Some Plotting Options: Summary Statistics, Pairwise Comparison Graphs, and MDS Plots.¶
In this tutorial we will explore various plotting options included in votekit
. To do so, we will not use real election data, but rather some generated preference profiles. votekit
allows us to choose many different models of ballot generator.
For simplicity, let's start with the Impartial Culture model, which assumes that when there are \(m\) candidates, a voter casts a ballot by choosing uniformly at random from the \(m!\) total linear orderings of the candidates.
import votekit.ballot_generator as bg
from votekit.plots import plot_summary_stats, plot_MDS, compute_MDS
from votekit.graphs import PairwiseComparisonGraph
from votekit.metrics import earth_mover_dist, lp_dist
from votekit.pref_interval import PreferenceInterval
from functools import partial
import matplotlib.pyplot as plt
# the list of candidates
candidates = ["A", "B", "C"]
# initializing the ballot generator
ic = bg.ImpartialCulture(candidates=candidates)
# generate 5 ballots under the IC model
number_of_ballots = 5
profile = ic.generate_profile(number_of_ballots)
# since this is a small preference profile, we can print the entire thing
print(profile)
Ballots Weight
(A, C, B) 2
(C, A, B) 1
(C, B, A) 1
(B, C, A) 1
votekit
comes with some basic summary statistics to help you analyze a profile. We can plot the number of first place votes each candidate received, the number of mentions they receive (i.e. the total number of times they appeared on a ballot), and a Borda count, which assigns \(n-1\) points to the first place winner of a ballot, \(n-2\) to the second place, ..., and 0 to the last place winner of a ballot.
fig = plot_summary_stats(profile, "first place votes", multi_color = False, title = "First Place Votes")
fig = plot_summary_stats(profile, "borda", multi_color = False, title = "Borda Scores")
fig = plot_summary_stats(profile, "mentions", multi_color = True, title = "Mentions")
Check for understanding: In the IC model we are using, why is the number of mentions uniform?
Graphs!¶
There are two kinds of graphs (networks) that votekit
generates, a pairwise comparison graph, and a ballot graph.

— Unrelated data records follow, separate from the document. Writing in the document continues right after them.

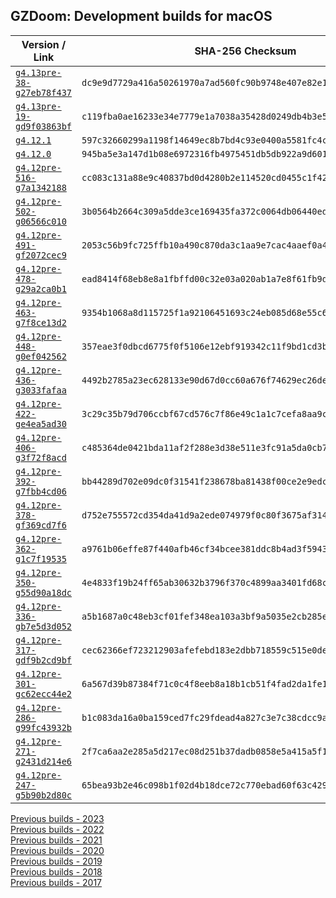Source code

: ## GZDoom: Development builds for macOS

|Version / Link|SHA-256 Checksum|
|---|---|
|[`g4.13pre-38-g27eb78f437`](https://github.com/alexey-lysiuk/gzdoom-macos-devbuilds/releases/download/g4.13pre-38-g27eb78f437/gzdoom-g4.13pre-38-g27eb78f437.zip)|`dc9e9d7729a416a50261970a7ad560fc90b9748e407e82e12e90873c4c71f218`|
|[`g4.13pre-19-gd9f03863bf`](https://github.com/alexey-lysiuk/gzdoom-macos-devbuilds/releases/download/g4.13pre-19-gd9f03863bf/gzdoom-g4.13pre-19-gd9f03863bf.zip)|`c119fba0ae16233e34e7779e1a7038a35428d0249db4b3e52e0f0d737ad918fb`|
|[`g4.12.1`](https://github.com/alexey-lysiuk/gzdoom-macos-devbuilds/releases/download/g4.12.1/gzdoom-g4.12.1.zip)|`597c32660299a1198f14649ec8b7bd4c93e0400a5581fc4c53f61b75479acf7c`|
|[`g4.12.0`](https://github.com/alexey-lysiuk/gzdoom-macos-devbuilds/releases/download/g4.12.0/gzdoom-g4.12.0.zip)|`945ba5e3a147d1b08e6972316fb4975451db5db922a9d6019277e1abbd5051ff`|
|[`g4.12pre-516-g7a1342188`](https://github.com/alexey-lysiuk/gzdoom-macos-devbuilds/releases/download/g4.12pre-516-g7a1342188/gzdoom-g4.12pre-516-g7a1342188.zip)|`cc083c131a88e9c40837bd0d4280b2e114520cd0455c1f42b3fc59e5c31a34c2`|
|[`g4.12pre-502-g06566c010`](https://github.com/alexey-lysiuk/gzdoom-macos-devbuilds/releases/download/g4.12pre-502-g06566c010/gzdoom-g4.12pre-502-g06566c010.zip)|`3b0564b2664c309a5dde3ce169435fa372c0064db06440ed7201a9840007c10b`|
|[`g4.12pre-491-gf2072cec9`](https://github.com/alexey-lysiuk/gzdoom-macos-devbuilds/releases/download/g4.12pre-491-gf2072cec9/gzdoom-g4.12pre-491-gf2072cec9.zip)|`2053c56b9fc725ffb10a490c870da3c1aa9e7cac4aaef0a484b7acdaf1487f52`|
|[`g4.12pre-478-g29a2ca0b1`](https://github.com/alexey-lysiuk/gzdoom-macos-devbuilds/releases/download/g4.12pre-478-g29a2ca0b1/gzdoom-g4.12pre-478-g29a2ca0b1.zip)|`ead8414f68eb8e8a1fbffd00c32e03a020ab1a7e8f61fb9da808782e09936c25`|
|[`g4.12pre-463-g7f8ce13d2`](https://github.com/alexey-lysiuk/gzdoom-macos-devbuilds/releases/download/g4.12pre-463-g7f8ce13d2/gzdoom-g4.12pre-463-g7f8ce13d2.zip)|`9354b1068a8d115725f1a92106451693c24eb085d68e55c6822e2fbc660fc9f5`|
|[`g4.12pre-448-g0ef042562`](https://github.com/alexey-lysiuk/gzdoom-macos-devbuilds/releases/download/g4.12pre-448-g0ef042562/gzdoom-g4.12pre-448-g0ef042562.zip)|`357eae3f0dbcd6775f0f5106e12ebf919342c11f9bd1cd3b50a81104cd3eb503`|
|[`g4.12pre-436-g3033fafaa`](https://github.com/alexey-lysiuk/gzdoom-macos-devbuilds/releases/download/g4.12pre-436-g3033fafaa/gzdoom-g4.12pre-436-g3033fafaa.zip)|`4492b2785a23ec628133e90d67d0cc60a676f74629ec26de8d73d49efcc35e7c`|
|[`g4.12pre-422-ge4ea5ad30`](https://github.com/alexey-lysiuk/gzdoom-macos-devbuilds/releases/download/g4.12pre-422-ge4ea5ad30/gzdoom-g4.12pre-422-ge4ea5ad30.zip)|`3c29c35b79d706ccbf67cd576c7f86e49c1a1c7cefa8aa9c549401f10b96f662`|
|[`g4.12pre-406-g3f72f8acd`](https://github.com/alexey-lysiuk/gzdoom-macos-devbuilds/releases/download/g4.12pre-406-g3f72f8acd/gzdoom-g4.12pre-406-g3f72f8acd.zip)|`c485364de0421bda11af2f288e3d38e511e3fc91a5da0cb710e0c575cc9a2912`|
|[`g4.12pre-392-g7fbb4cd06`](https://github.com/alexey-lysiuk/gzdoom-macos-devbuilds/releases/download/g4.12pre-392-g7fbb4cd06/gzdoom-g4.12pre-392-g7fbb4cd06.zip)|`bb44289d702e09dc0f31541f238678ba81438f00ce2e9edc1b4b885e523c074e`|
|[`g4.12pre-378-gf369cd7f6`](https://github.com/alexey-lysiuk/gzdoom-macos-devbuilds/releases/download/g4.12pre-378-gf369cd7f6/gzdoom-g4.12pre-378-gf369cd7f6.zip)|`d752e755572cd354da41d9a2ede074979f0c80f3675af314208f290638f93c90`|
|[`g4.12pre-362-g1c7f19535`](https://github.com/alexey-lysiuk/gzdoom-macos-devbuilds/releases/download/g4.12pre-362-g1c7f19535/gzdoom-g4.12pre-362-g1c7f19535.zip)|`a9761b06effe87f440afb46cf34bcee381ddc8b4ad3f5943b01070f420344e58`|
|[`g4.12pre-350-g55d90a18dc`](https://github.com/alexey-lysiuk/gzdoom-macos-devbuilds/releases/download/g4.12pre-350-g55d90a18dc/gzdoom-g4.12pre-350-g55d90a18dc.zip)|`4e4833f19b24ff65ab30632b3796f370c4899aa3401fd68cf72e276c05932587`|
|[`g4.12pre-336-gb7e5d3d052`](https://github.com/alexey-lysiuk/gzdoom-macos-devbuilds/releases/download/g4.12pre-336-gb7e5d3d052/gzdoom-g4.12pre-336-gb7e5d3d052.zip)|`a5b1687a0c48eb3cf01fef348ea103a3bf9a5035e2cb285ef9ec23c94c9dceb4`|
|[`g4.12pre-317-gdf9b2cd9bf`](https://github.com/alexey-lysiuk/gzdoom-macos-devbuilds/releases/download/g4.12pre-317-gdf9b2cd9bf/gzdoom-g4.12pre-317-gdf9b2cd9bf.zip)|`cec62366ef723212903afefebd183e2dbb718559c515e0de722d256d5449bb7a`|
|[`g4.12pre-301-gc62ecc44e2`](https://github.com/alexey-lysiuk/gzdoom-macos-devbuilds/releases/download/g4.12pre-301-gc62ecc44e2/gzdoom-g4.12pre-301-gc62ecc44e2.zip)|`6a567d39b87384f71c0c4f8eeb8a18b1cb51f4fad2da1fe10b7a4d97ce5aca9a`|
|[`g4.12pre-286-g99fc43932b`](https://github.com/alexey-lysiuk/gzdoom-macos-devbuilds/releases/download/g4.12pre-286-g99fc43932b/gzdoom-g4.12pre-286-g99fc43932b.zip)|`b1c083da16a0ba159ced7fc29fdead4a827c3e7c38cdcc9a9e1a4c2ae8cf5cb7`|
|[`g4.12pre-271-g2431d214e6`](https://github.com/alexey-lysiuk/gzdoom-macos-devbuilds/releases/download/g4.12pre-271-g2431d214e6/gzdoom-g4.12pre-271-g2431d214e6.zip)|`2f7ca6aa2e285a5d217ec08d251b37dadb0858e5a415a5f135a8a2d01d724ff9`|
|[`g4.12pre-247-g5b90b2d80c`](https://github.com/alexey-lysiuk/gzdoom-macos-devbuilds/releases/download/g4.12pre-247-g5b90b2d80c/gzdoom-g4.12pre-247-g5b90b2d80c.zip)|`65bea93b2e46c098b1f02d4b18dce72c770ebad60f63c429ee5616111c67bb5f`|

[Previous builds - 2023](https://github.com/alexey-lysiuk/gzdoom-macos-devbuilds-2023)  
[Previous builds - 2022](https://github.com/alexey-lysiuk/gzdoom-macos-devbuilds-2022)  
[Previous builds - 2021](https://github.com/alexey-lysiuk/gzdoom-macos-devbuilds-2021)  
[Previous builds - 2020](https://github.com/alexey-lysiuk/gzdoom-macos-devbuilds-2020)  
[Previous builds - 2019](https://github.com/alexey-lysiuk/gzdoom-macos-devbuilds-2019)  
[Previous builds - 2018](https://github.com/alexey-lysiuk/gzdoom-macos-devbuilds-2018)  
[Previous builds - 2017](https://github.com/alexey-lysiuk/gzdoom-macos-devbuilds-2017)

The former has vertices=candidates, and an edge going from A to B if A is preferred to B more often in the given preference profile. The edge is given weight equal to the number of times A is preferred to B minus the number of times B is preferred to A. We'll discuss ballot graphs in a later tutorial.
PairwiseComparisonGraph
¶
PairwiseComparisonGraph
takes in a PreferenceProfile
. There is an optional ballot_length
parameter that determines the length of the ballot and then the PairwiseComparisonGraph
graph will randomly fill in any ballots that are too short. Since we are using IC ballots which have a full linear ranking, we don't need to worry about that.
pwc_graph = PairwiseComparisonGraph(profile)
pwc_graph.draw()
Check for understanding: are the edge weights what you expect given your PreferenceProfile
?
PairwiseComparisonGraph
has methods for computing dominating tiers and the existence of a condorcet winner. A dominating tier is a group of candidates that beats every candidate not in the set in a head-to-head comparison. A condorcet winner is a candidate who wins every head-to-head contest with every other candidate.
print(pwc_graph.dominating_tiers())
print()
print(pwc_graph.has_condorcet_winner())
[{'C'}, {'A'}, {'B'}]
True
MDS Plots¶
One of the cool features of votekit
is that we can create MDS plots, using different notions of distance between preference profiles. An MDS plot, in short, is a 2D representation of high dimensional data that attempts to minimize the distortion of the data. votekit
comes with two distance metrics, the earthmover distance and the \(L_p\) distance.
Let's explore how an MDS plot can show us the difference between different types of ballot generating models. We will explain what these generating models are doing in a different tutorial.
number_of_ballots = 1000
candidates = ["W1", "W2", "C1", "C2"]
slate_to_candidate = {"W": ["W1", "W2"], "C": ["C1", "C2"]}
cohesion_parameters = {"W":{"W": .7, "C":.3},
"C":{ "C": .6, "W":.4}}
pref_intervals_by_bloc = {
"W": {"W": PreferenceInterval({"W1": 0.4, "W2": 0.3}),
"C": PreferenceInterval({"C1": 0.2, "C2": 0.1})},
"C": {"W": PreferenceInterval({"W1": 0.2, "W2": 0.2}),
"C": PreferenceInterval({"C1": 0.3, "C2": 0.3})}
}
bloc_voter_prop = {"W": 0.7, "C": 0.3}
ic = bg.ImpartialCulture(candidates=candidates)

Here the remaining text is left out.